For an example of the first of these, consider the role that fair trial guarantees play in legitimating imprisonment. If one reason that could plausibly be given in support of the claim that we have a duty not to imprison people is the high risk that we would punish innocents, then procedural fair trial guarantees serve simply to cancel that reason. Note that procedural guarantees do not, in and of themselves, give us any reason to imprison someone; they simply remove one reason that would otherwise count against imprisoning someone.
A direct legitimacy reason is something that counts in favour of the actor being at liberty to φ without also counting in favour of the actor’s having a duty to φ. One example might be found in the freedom to manifest religious belief: we might think that the fact that a religious belief in traditional forms of marriage is genuinely held counts in favour of the holder of that belief being at liberty to discriminate against, say, gay couples in the provision of certain services (even if overall, we think, as the law today tends to confirm,17 that the considerations counting against the permissibility of such discrimination are sufficient to outweigh, all things considered, that belief, creating an overall duty not to discriminate). Note that whatever the principle of liberty to manifest religious belief does, it does not create reasons why people ought to discriminate in such manner; only (defeasible) reasons why it is not the case that they ought not do so. This is the essence of what I am calling a direct legitimacy reason.
Examples of the indirect legitimacy reasons are not hard to conceive: if a particular institutional action φ will negatively affect the interests of some private individuals, then that is a consideration in favour of the claim that the relevant actor has a duty not to φ; however, if φ-ing is also necessary to further some important common or public good, such as the prevention climate change, then those initial reasons, although still applicable, can be outweighed on the basis that the insitution is not merely at liberty, but actually has a duty, to φ. Given that a duty to φ entails a liberty to do so (where both are understood at the overall level), then such reasons support the claim that φ-ing is legitimate indirectly, via the claim that not-φ-ing would be illegitimate.

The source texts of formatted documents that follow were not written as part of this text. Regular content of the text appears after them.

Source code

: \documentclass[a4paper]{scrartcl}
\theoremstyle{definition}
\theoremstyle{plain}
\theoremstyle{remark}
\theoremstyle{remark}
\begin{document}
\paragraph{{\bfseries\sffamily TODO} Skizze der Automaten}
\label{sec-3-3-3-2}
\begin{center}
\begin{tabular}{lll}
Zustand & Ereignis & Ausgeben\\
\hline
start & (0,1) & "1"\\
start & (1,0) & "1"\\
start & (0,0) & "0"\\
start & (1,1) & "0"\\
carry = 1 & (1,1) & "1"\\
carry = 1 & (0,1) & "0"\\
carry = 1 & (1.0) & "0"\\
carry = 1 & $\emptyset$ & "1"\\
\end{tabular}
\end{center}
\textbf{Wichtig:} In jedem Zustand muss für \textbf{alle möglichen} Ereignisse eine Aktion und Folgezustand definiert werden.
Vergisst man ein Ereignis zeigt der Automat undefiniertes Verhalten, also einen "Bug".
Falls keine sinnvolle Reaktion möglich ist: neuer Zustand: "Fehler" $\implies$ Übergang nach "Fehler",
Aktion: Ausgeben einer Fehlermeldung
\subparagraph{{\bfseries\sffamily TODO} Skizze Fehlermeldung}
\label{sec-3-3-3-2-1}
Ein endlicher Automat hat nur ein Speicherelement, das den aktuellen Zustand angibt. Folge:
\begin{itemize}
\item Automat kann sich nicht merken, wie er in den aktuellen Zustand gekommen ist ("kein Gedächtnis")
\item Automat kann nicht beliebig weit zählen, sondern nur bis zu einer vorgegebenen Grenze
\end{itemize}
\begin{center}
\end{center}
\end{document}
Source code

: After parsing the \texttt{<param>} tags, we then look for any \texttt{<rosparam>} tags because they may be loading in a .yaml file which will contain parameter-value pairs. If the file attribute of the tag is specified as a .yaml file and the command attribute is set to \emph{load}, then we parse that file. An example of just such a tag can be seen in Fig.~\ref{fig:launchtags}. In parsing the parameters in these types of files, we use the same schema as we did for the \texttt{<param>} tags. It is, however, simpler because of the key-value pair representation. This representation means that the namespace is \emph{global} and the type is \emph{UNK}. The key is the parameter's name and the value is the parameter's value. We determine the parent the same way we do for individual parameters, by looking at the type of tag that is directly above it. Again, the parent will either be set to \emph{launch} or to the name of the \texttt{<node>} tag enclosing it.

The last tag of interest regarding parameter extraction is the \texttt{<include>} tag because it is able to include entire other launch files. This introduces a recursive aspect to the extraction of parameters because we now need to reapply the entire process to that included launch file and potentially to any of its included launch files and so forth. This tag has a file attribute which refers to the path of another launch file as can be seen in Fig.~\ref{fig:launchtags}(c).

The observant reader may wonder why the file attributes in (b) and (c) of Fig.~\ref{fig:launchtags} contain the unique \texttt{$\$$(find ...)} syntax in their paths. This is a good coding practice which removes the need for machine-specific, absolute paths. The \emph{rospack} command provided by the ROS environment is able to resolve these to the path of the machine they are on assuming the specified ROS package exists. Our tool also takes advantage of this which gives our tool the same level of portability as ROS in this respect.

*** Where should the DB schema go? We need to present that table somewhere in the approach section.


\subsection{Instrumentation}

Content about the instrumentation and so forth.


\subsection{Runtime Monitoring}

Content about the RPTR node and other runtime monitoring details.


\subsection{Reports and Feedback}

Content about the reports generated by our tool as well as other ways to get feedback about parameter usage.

4. Administration: The Objects of GAL
We now have an account of what it means for there to be a legitimacy crisis in global governance: that there is good reason to think that the relevant actors have a moral duty not to be taking – are not at liberty to take – the actions they are taking. We also have an account of the conditions of possibility and success of GAL: that it can provide us, and actually does provide us, with a set of legitimacy-enhancing considerations, of the kinds outlined above, that support of the claim that it is ultimately not the case that the relevant actors are not at liberty to take the actions they are taking.
We appear, however, still no closer to the justification, which I promised at the outset, of the name “Global Administrative Law”. Can understanding GAL in terms of its relation to legitimacy, so understood, achieve this?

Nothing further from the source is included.